According to Oxford University’s recently released Multidimensional Poverty Index (MPI), South Asia and sub-Saharan Africa have similar levels of intensive poverty, far higher than those found in other regions of the world. The same report shows that South Asia contains the world’s largest number of truly impoverished people. As the Hindustan Times reported on July 15, 2010, “there are more ‘MPI poor’ people in eight Indian states (421 million in Bihar, Chhattisgarh, Jharkhand, Madhya Pradesh, Orissa, Rajasthan, Uttar Pradesh, and West Bengal) than in the 26 poorest African countries combined (410 million).” Such a figure stems both from India’s huge population and from the fact that its impoverished population is more geographically concentrated than that of sub-Saharan Africa. While the Oxford report reveals an MPI poverty rate of 81 percent in the Indian state of Bihar, it also showed a rate of only 16 percent in the state of Kerala.

As a result of such regional disparities, generalizations about poverty, economic development, and social conditions in India can be highly misleading. Owing to its large size, vast population, and high levels of cultural diversity, India is more than just a country; like Europe, it is a subcontinent. Indian states are in most respects comparable to European countries. They cover similar territorial extents, have similar populations, and are marked by similar levels of socio-economic diversity. The state of Maharashtra, for example, contains 97 million people in 119,000 square miles (308,000 square kilometers), making it closely analogous to Germany, with its 82 million inhabitants spread over 138,000 spare miles (357,000 square miles).

Over the next week or so, Geocurrents will examine the spatial patterns of Indian development in some detail. Most of the maps that will appear are based on data from the comprehensive India National Health Survey 3, carried out in 2005-2006. Some of the relevant statistics are posted in the Wikipedia; others are accessible through the National Health Survey’s own webpages. Mapping at the state level, of course, still conceals considerable diversity, since conditions often vary significantly from district to district. But a cartographic analysis at the state level reveals striking patterns across India as a whole.

The various maps to be posted this week reveal a consistent developmental split within India, separating a zone of acute deprivation from areas of much greater social and economic development. The first map (above) presents a composite view of this basic divide, revealing a solid swath of territory across north-central India that lags behind the rest of the country. Southern India, Western India, and far northern India have exhibited rapid progress in recent decades, surging ahead of the north-center. The small states in far northeastern India, in contrast, show inconsistent patterns of development, with high and low scores jumbled together in an unpredictable way.

To be sure, different development indicators – per capita GDP, literacy, electrification, and so on – yield different maps, showing a number of interesting deviations from the general pattern outlined above. Such anomalies will be discussed as they come up.
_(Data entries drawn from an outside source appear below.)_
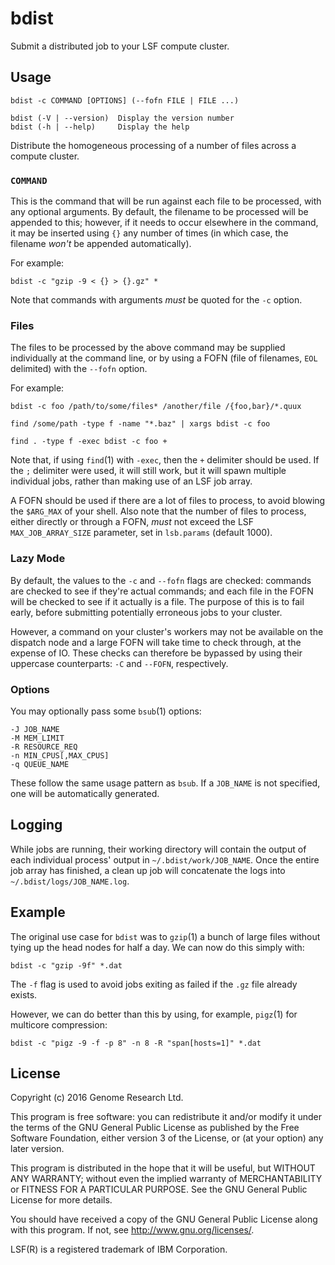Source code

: # bdist

Submit a distributed job to your LSF compute cluster.

## Usage

    bdist -c COMMAND [OPTIONS] (--fofn FILE | FILE ...)
    
    bdist (-V | --version)  Display the version number
    bdist (-h | --help)     Display the help

Distribute the homogeneous processing of a number of files across a
compute cluster.

### `COMMAND`

This is the command that will be run against each file to be processed,
with any optional arguments. By default, the filename to be processed
will be appended to this; however, if it needs to occur elsewhere in the 
command, it may be inserted using `{}` any number of times (in which
case, the filename *won't* be appended automatically).

For example:

    bdist -c "gzip -9 < {} > {}.gz" *

Note that commands with arguments *must* be quoted for the `-c` option.

### Files

The files to be processed by the above command may be supplied
individually at the command line, or by using a FOFN (file of
filenames, `EOL` delimited) with the `--fofn` option.

For example:

    bdist -c foo /path/to/some/files* /another/file /{foo,bar}/*.quux

    find /some/path -type f -name "*.baz" | xargs bdist -c foo

    find . -type f -exec bdist -c foo +

Note that, if using `find`(1) with `-exec`, then the `+` delimiter
should be used. If the `;` delimiter were used, it will still work, but
it will spawn multiple individual jobs, rather than making use of an LSF
job array.

A FOFN should be used if there are a lot of files to process, to avoid
blowing the `$ARG_MAX` of your shell. Also note that the number of files
to process, either directly or through a FOFN, *must* not exceed the LSF
`MAX_JOB_ARRAY_SIZE` parameter, set in `lsb.params` (default 1000).

### Lazy Mode

By default, the values to the `-c` and `--fofn` flags are checked:
commands are checked to see if they're actual commands; and each file in
the FOFN will be checked to see if it actually is a file. The purpose of
this is to fail early, before submitting potentially erroneous jobs to
your cluster.

However, a command on your cluster's workers may not be available on the
dispatch node and a large FOFN will take time to check through, at the
expense of IO. These checks can therefore be bypassed by using their
uppercase counterparts: `-C` and `--FOFN`, respectively.

### Options

You may optionally pass some `bsub`(1) options:

    -J JOB_NAME
    -M MEM_LIMIT
    -R RESOURCE_REQ
    -n MIN_CPUS[,MAX_CPUS]
    -q QUEUE_NAME

These follow the same usage pattern as `bsub`. If a `JOB_NAME` is not
specified, one will be automatically generated.

## Logging

While jobs are running, their working directory will contain the output
of each individual process' output in `~/.bdist/work/JOB_NAME`. Once the
entire job array has finished, a clean up job will concatenate the logs
into `~/.bdist/logs/JOB_NAME.log`.

## Example

The original use case for `bdist` was to `gzip`(1) a bunch of large
files without tying up the head nodes for half a day. We can now do this
simply with:

    bdist -c "gzip -9f" *.dat

The `-f` flag is used to avoid jobs exiting as failed if the `.gz` file
already exists.

However, we can do better than this by using, for example, `pigz`(1) for
multicore compression:

    bdist -c "pigz -9 -f -p 8" -n 8 -R "span[hosts=1]" *.dat

## License

Copyright (c) 2016 Genome Research Ltd.

This program is free software: you can redistribute it and/or modify it
under the terms of the GNU General Public License as published by the
Free Software Foundation, either version 3 of the License, or (at your
option) any later version.

This program is distributed in the hope that it will be useful, but
WITHOUT ANY WARRANTY; without even the implied warranty of
MERCHANTABILITY or FITNESS FOR A PARTICULAR PURPOSE. See the GNU General
Public License for more details.

You should have received a copy of the GNU General Public License along
with this program. If not, see <http://www.gnu.org/licenses/>.

LSF(R) is a registered trademark of IBM Corporation.
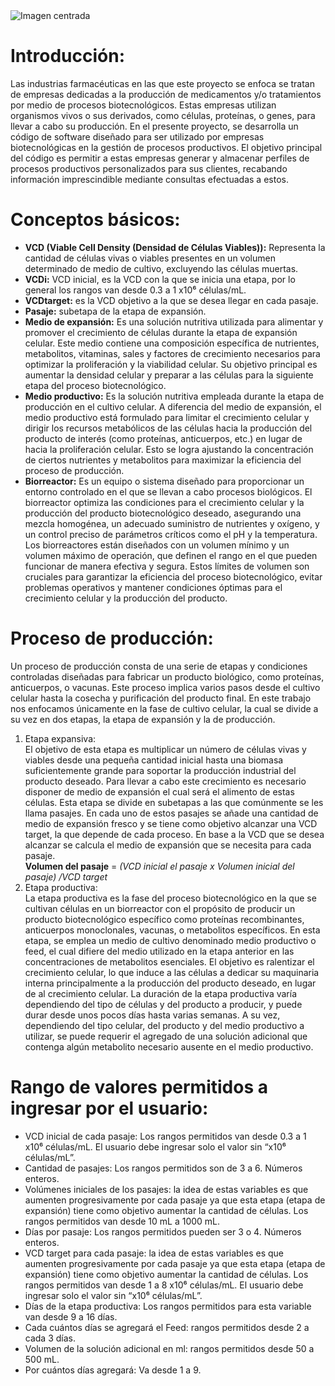 <img src="https://i.ibb.co/LP2rwFw/oie-transparent.png" alt="Imagen centrada">
<h1>Introducción:</h1>
Las industrias farmacéuticas en las que este proyecto se enfoca se tratan de empresas dedicadas a la producción de medicamentos y/o tratamientos por medio de procesos biotecnológicos. 
Estas empresas utilizan organismos vivos o sus derivados, como células, proteínas, o genes, para llevar a cabo su producción.
En el presente proyecto, se desarrolla un código de software diseñado para ser utilizado por empresas biotecnológicas en la gestión de procesos productivos. 
El objetivo principal del código es permitir a estas empresas generar y almacenar perfiles de procesos productivos personalizados para sus clientes, recabando información imprescindible mediante consultas efectuadas a estos.
<h1>Conceptos básicos:</h1>
<ul>
<li><b>VCD (Viable Cell Density (Densidad de Células Viables)):</b> Representa la cantidad de células vivas o viables presentes en un volumen determinado de medio de cultivo, excluyendo las células muertas.</li>
<li><b>VCDi:</b> VCD inicial, es la VCD con la que se inicia una etapa, por lo general los rangos van desde 0.3 a 1 x10⁶ células/mL.</li>
<li><b>VCDtarget:</b> es la VCD objetivo a la que se desea llegar en cada pasaje.</li>
<li><b>Pasaje:</b> subetapa de la etapa de expansión.</li>
<li><b>Medio de expansión:</b> Es una solución nutritiva utilizada para alimentar y promover el crecimiento de células durante la etapa de expansión celular. Este medio contiene una composición específica de nutrientes, metabolitos, vitaminas, sales y factores de crecimiento necesarios para optimizar la proliferación y la viabilidad celular. Su objetivo principal es aumentar la densidad celular y preparar a las células para la siguiente etapa del proceso biotecnológico.</li>
<li><b>Medio productivo:</b> Es la solución nutritiva empleada durante la etapa de producción en el cultivo celular. A diferencia del medio de expansión, el medio productivo está formulado para limitar el crecimiento celular y dirigir los recursos metabólicos de las células hacia la producción del producto de interés (como proteínas, anticuerpos, etc.) en lugar de hacia la proliferación celular. Esto se logra ajustando la concentración de ciertos nutrientes y metabolitos para maximizar la eficiencia del proceso de producción.</li>
<li><b>Biorreactor:</b> Es un equipo o sistema diseñado para proporcionar un entorno controlado en el que se llevan a cabo procesos biológicos. El biorreactor optimiza las condiciones para el crecimiento celular y la producción del producto biotecnológico deseado, asegurando una mezcla homogénea, un adecuado suministro de nutrientes y oxígeno, y un control preciso de parámetros críticos como el pH y la temperatura. 
Los biorreactores están diseñados con un volumen mínimo y un volumen máximo de operación, que definen el rango en el que pueden funcionar de manera efectiva y segura. Estos límites de volumen son cruciales para garantizar la eficiencia del proceso biotecnológico, evitar problemas operativos y mantener condiciones óptimas para el crecimiento celular y la producción del producto.</li>
</ul>
<h1>Proceso de producción:</h1>
Un proceso de producción consta de una serie de etapas y condiciones controladas diseñadas para fabricar un producto biológico, como proteínas, anticuerpos, o vacunas. Este proceso implica varios pasos desde el cultivo celular hasta la cosecha y purificación del producto final.
En este trabajo nos enfocamos únicamente en la fase de cultivo celular, la cual se divide a su vez en dos etapas, la etapa de expansión y la de producción.
<ol>
<li>Etapa expansiva:</li>
El objetivo de esta etapa es multiplicar un número de células vivas y viables desde una pequeña cantidad inicial hasta una biomasa suficientemente grande para soportar la producción industrial del producto deseado. 
Para llevar a cabo este crecimiento es necesario disponer de medio de expansión el cual será el alimento de estas células. 
Esta etapa se divide en subetapas a las que comúnmente se les llama pasajes. En cada uno de estos pasajes se añade una cantidad de medio de expansión fresco y se tiene como objetivo alcanzar una VCD target, la que depende de cada proceso. 
En base a la VCD que se desea alcanzar se calcula el medio de expansión que se necesita para cada pasaje.
<br>
<b>Volumen del pasaje</b> = <i>(VCD inicial el pasaje x Volumen inicial del pasaje) /VCD target</i>
<br>
<li>Etapa productiva:</li>
La etapa productiva es la fase del proceso biotecnológico en la que se cultivan células en un biorreactor con el propósito de producir un producto biotecnológico específico como proteínas recombinantes, anticuerpos monoclonales, vacunas, o metabolitos específicos. 
En esta etapa, se emplea un medio de cultivo denominado medio productivo o feed, el cual difiere del medio utilizado en la etapa anterior en las concentraciones de metabolitos esenciales. El objetivo es ralentizar el crecimiento celular, lo que induce a las células a dedicar su maquinaria interna principalmente a la producción del producto deseado, en lugar de al crecimiento celular. 
La duración de la etapa productiva varía dependiendo del tipo de células y del producto a producir, y puede durar desde unos pocos días hasta varias semanas.
A su vez, dependiendo del tipo celular, del producto y del medio productivo a utilizar, se puede requerir el agregado de una solución adicional que contenga algún metabolito necesario ausente en el medio productivo.
</ol>
<h1>Rango de valores permitidos a ingresar por el usuario:</h1>
<ul>
<li>VCD inicial de cada pasaje: Los rangos permitidos van desde 0.3 a 1 x10⁶ células/mL. El usuario debe ingresar solo el valor sin “x10⁶ células/mL”.</li>
<li>Cantidad de pasajes: Los rangos permitidos son de 3 a 6. Números enteros.</li>
<li>Volúmenes iniciales de los pasajes: la idea de estas variables es que aumenten progresivamente por cada pasaje ya que esta etapa (etapa de expansión) tiene como objetivo aumentar la cantidad de células. Los rangos permitidos van desde 10 mL a 1000 mL.</li>
<li>Días por pasaje: Los rangos permitidos pueden ser 3 o 4. Números enteros.</li>
<li>VCD target para cada pasaje: la idea de estas variables es que aumenten progresivamente por cada pasaje ya que esta etapa (etapa de expansión) tiene como objetivo aumentar la cantidad de células. Los rangos permitidos van desde 1 a 8 x10⁶ células/mL. El usuario debe ingresar solo el valor sin “x10⁶ células/mL”.</li>
<li>Días de la etapa productiva: Los rangos permitidos para esta variable van desde 9 a 16 días.</li>
<li>Cada cuántos días se agregará el Feed: rangos permitidos desde 2 a cada 3 días.</li>
<li>Volumen de la solución adicional en ml: rangos permitidos desde 50 a 500 mL.</li>
<li>Por cuántos días agregará: Va desde 1 a 9.</li>
</ul>
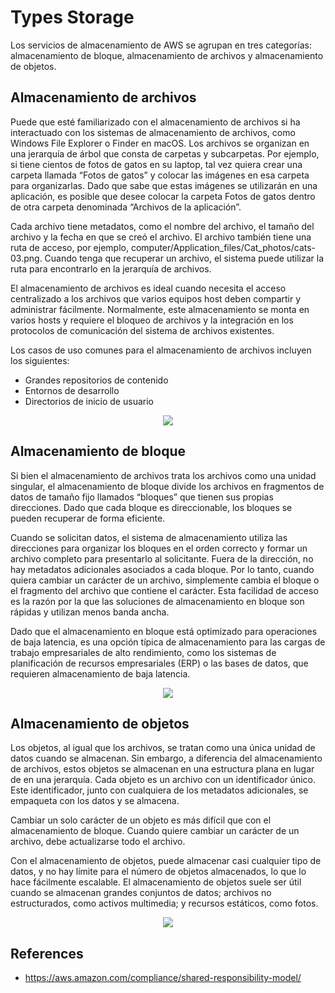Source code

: # Types Storage

Los servicios de almacenamiento de AWS se agrupan en tres categorías: almacenamiento de bloque, almacenamiento de archivos y almacenamiento de objetos.

## Almacenamiento de archivos

Puede que esté familiarizado con el almacenamiento de archivos si ha interactuado con los sistemas de almacenamiento de archivos, como Windows File Explorer o Finder en macOS. Los archivos se organizan en una jerarquía de árbol que consta de carpetas y subcarpetas. Por ejemplo, si tiene cientos de fotos de gatos en su laptop, tal vez quiera crear una carpeta llamada “Fotos de gatos” y colocar las imágenes en esa carpeta para organizarlas. Dado que sabe que estas imágenes se utilizarán en una aplicación, es posible que desee colocar la carpeta Fotos de gatos dentro de otra carpeta denominada “Archivos de la aplicación”.

Cada archivo tiene metadatos, como el nombre del archivo, el tamaño del archivo y la fecha en que se creó el archivo. El archivo también tiene una ruta de acceso, por ejemplo, computer/Application_files/Cat_photos/cats-03.png. Cuando tenga que recuperar un archivo, el sistema puede utilizar la ruta para encontrarlo en la jerarquía de archivos.

El almacenamiento de archivos es ideal cuando necesita el acceso centralizado a los archivos que varios equipos host deben compartir y administrar fácilmente. Normalmente, este almacenamiento se monta en varios hosts y requiere el bloqueo de archivos y la integración en los protocolos de comunicación del sistema de archivos existentes.

Los casos de uso comunes para el almacenamiento de archivos incluyen los siguientes:

- Grandes repositorios de contenido
- Entornos de desarrollo
- Directorios de inicio de usuario

<p align="center">
  <img src="https://github.com/dimasx010/knowledge/assets/105082657/ab917891-c183-4d48-a074-e6ea0197b68a">
</p>

## Almacenamiento de bloque

Si bien el almacenamiento de archivos trata los archivos como una unidad singular, el almacenamiento de bloque divide los archivos en fragmentos de datos de tamaño fijo llamados “bloques” que tienen sus propias direcciones. Dado que cada bloque es direccionable, los bloques se pueden recuperar de forma eficiente.

Cuando se solicitan datos, el sistema de almacenamiento utiliza las direcciones para organizar los bloques en el orden correcto y formar un archivo completo para presentarlo al solicitante. Fuera de la dirección, no hay metadatos adicionales asociados a cada bloque. Por lo tanto, cuando quiera cambiar un carácter de un archivo, simplemente cambia el bloque o el fragmento del archivo que contiene el carácter. Esta facilidad de acceso es la razón por la que las soluciones de almacenamiento en bloque son rápidas y utilizan menos banda ancha.

Dado que el almacenamiento en bloque está optimizado para operaciones de baja latencia, es una opción típica de almacenamiento para las cargas de trabajo empresariales de alto rendimiento, como los sistemas de planificación de recursos empresariales (ERP) o las bases de datos, que requieren almacenamiento de baja latencia.

<p align="center">
  <img src="https://github.com/dimasx010/knowledge/assets/105082657/b1d64541-de37-4b9c-badb-e066039935fe">
</p>


## ​Almacenamiento de objetos

Los objetos, al igual que los archivos, se tratan como una única unidad de datos cuando se almacenan. Sin embargo, a diferencia del almacenamiento de archivos, estos objetos se almacenan en una estructura plana en lugar de en una jerarquía. Cada objeto es un archivo con un identificador único. Este identificador, junto con cualquiera de los metadatos adicionales, se empaqueta con los datos y se almacena.

Cambiar un solo carácter de un objeto es más difícil que con el almacenamiento de bloque. Cuando quiere cambiar un carácter de un archivo, debe actualizarse todo el archivo.

Con el almacenamiento de objetos, puede almacenar casi cualquier tipo de datos, y no hay límite para el número de objetos almacenados, lo que lo hace fácilmente escalable. El almacenamiento de objetos suele ser útil cuando se almacenan grandes conjuntos de datos; archivos no estructurados, como activos multimedia; y recursos estáticos, como fotos.

<p align="center">
  <img src="https://github.com/dimasx010/knowledge/assets/105082657/2b3c9aa4-d401-4259-aabe-1a9a52357767">
</p>

## References
- https://aws.amazon.com/compliance/shared-responsibility-model/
For starters, however, consider an indicator that closely follows India’s basic developmental split: underweight (i.e., inadequately nourished) women. As the accompanying map shows, every state within the “poverty belt” of the north-center shows higher levels of female malnutrition than any state elsewhere, with the single exception of little Tripura in the highly variable far northeast.

The causes and consequences of India’s developmental divide will be taken up in detail over the next few posts. As a historical note, it is important to note that the current map represents an inversion of the traditional norm. Over the ages, north-central India has formed the political, demographic, and economic core zone of the subcontinent. In particular, wealth and power were concentrated in the middle and lower Ganges Valley, a zone of fertile soil, abundant moisture, and easy transportation. Today this area, comprising the states of Uttar Pradesh and Bihar, is India’s – and hence the world’s – heart of poverty.